I must move on to another subject because there are several things that I want to say. I want to ask the honourable member for Grey (Mr Wallis) and the Minister for Immigration (Mr Grassby), as well as the other honourable members opposite who represent country electorates, why they, together with the honourable members of the 2 Parties on this side of the chamber who represent rural seats, are not at least voicing their objection to the increased charges that are being levied in almost every way on the communications structure of people who live in outlying areas. It is a shocking thing to me to think that they are running quiet. I have no doubt that the electors in their areas eventually will balance out the situation. I have no time for people who do not at least try to put forward the views of their own electorates. I am shocked when I look around and see how many honourable members are keeping quiet tonight on this topic. When I say that, I might qualify it by saying that, if the Government did not have every intention of gagging this debate shortly because it is running scared, another 3 hours of debate would be available to members on this side of the chamber in which to punish the eardrums of Government members on what we regard as the injustice that is being visited on a sectional faction.
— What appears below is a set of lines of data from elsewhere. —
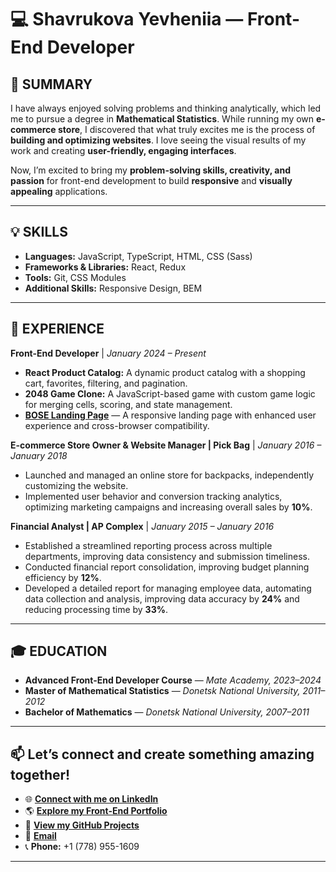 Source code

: # 💻 Shavrukova Yevheniia — Front-End Developer


## 📝 SUMMARY  
I have always enjoyed solving problems and thinking analytically, which led me to pursue a degree in **Mathematical Statistics**. While running my own **e-commerce store**, I discovered that what truly excites me is the process of **building and optimizing websites**. I love seeing the visual results of my work and creating **user-friendly, engaging interfaces**.  

Now, I’m excited to bring my **problem-solving skills, creativity, and passion** for front-end development to build **responsive** and **visually appealing** applications.

---

## 💡 SKILLS  
- **Languages:** JavaScript, TypeScript, HTML, CSS (Sass)  
- **Frameworks & Libraries:** React, Redux  
- **Tools:** Git, CSS Modules  
- **Additional Skills:** Responsive Design, BEM  

---

## 💼 EXPERIENCE  
**Front-End Developer** | *January 2024 – Present*  
- **React Product Catalog:** A dynamic product catalog with a shopping cart, favorites, filtering, and pagination.  
- **2048 Game Clone:** A JavaScript-based game with custom game logic for merging cells, scoring, and state management.  
- **[BOSE Landing Page](https://janeshavrukova.github.io/bose-landing-page/#)** — A responsive landing page with enhanced user experience and cross-browser compatibility.  

**E-commerce Store Owner & Website Manager | Pick Bag** | *January 2016 – January 2018*  
- Launched and managed an online store for backpacks, independently customizing the website.  
- Implemented user behavior and conversion tracking analytics, optimizing marketing campaigns and increasing overall sales by **10%**.  

**Financial Analyst | AP Complex** | *January 2015 – January 2016*  
- Established a streamlined reporting process across multiple departments, improving data consistency and submission timeliness.  
- Conducted financial report consolidation, improving budget planning efficiency by **12%**.  
- Developed a detailed report for managing employee data, automating data collection and analysis, improving data accuracy by **24%** and reducing processing time by **33%**.  

---

## 🎓 EDUCATION  
- **Advanced Front-End Developer Course** — *Mate Academy, 2023–2024*  
- **Master of Mathematical Statistics** — *Donetsk National University, 2011–2012*  
- **Bachelor of Mathematics** — *Donetsk National University, 2007–2011*  

---

## 📫 Let’s connect and create something amazing together!  
- 🌐 [**Connect with me on LinkedIn**](https://www.linkedin.com/in/yevheniia-shavrukova)  
- 🌎 [**Explore my Front-End Portfolio**](https://janeshavrukova.github.io/Portfolio/) 
- 💾 [**View my GitHub Projects**](https://github.com/JaneShavrukova)  
- 📧 [**Email**](mailto:eva.shavrukova@gmail.com)  
- 📞 **Phone:** +1 (778) 955-1609

---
Before I sit down tonight there is one most serious matter to which I should like to refer, namely, that the South Australian Director of Posts and Telegraphs, Jack O'sullivan, who was known far and wide, died quite recently. He was a fine, affable, very sincere and highly respected man. I hope that the PostmasterGeneral, if he can and if he gets the opportunity, will pass on to the other directors and to anyone else who might be concerned the deep respects of honourable members from South Australia on the Opposition side. Jack O'sullivan was a man who had the complete confidence of members of all parties in the State in which he was Director. As I said a little while ago to one of my colleagues, he was so good at his job that I do not believe that any member of Parliament in South Australia did not privately believe that Jack O'sullivan was on his side, no matter on which side of the political fence he happened to be.

I regret that there have been real complaints which I have had to voice tonight, but perhaps I should conclude on that somewhat inconsistent note.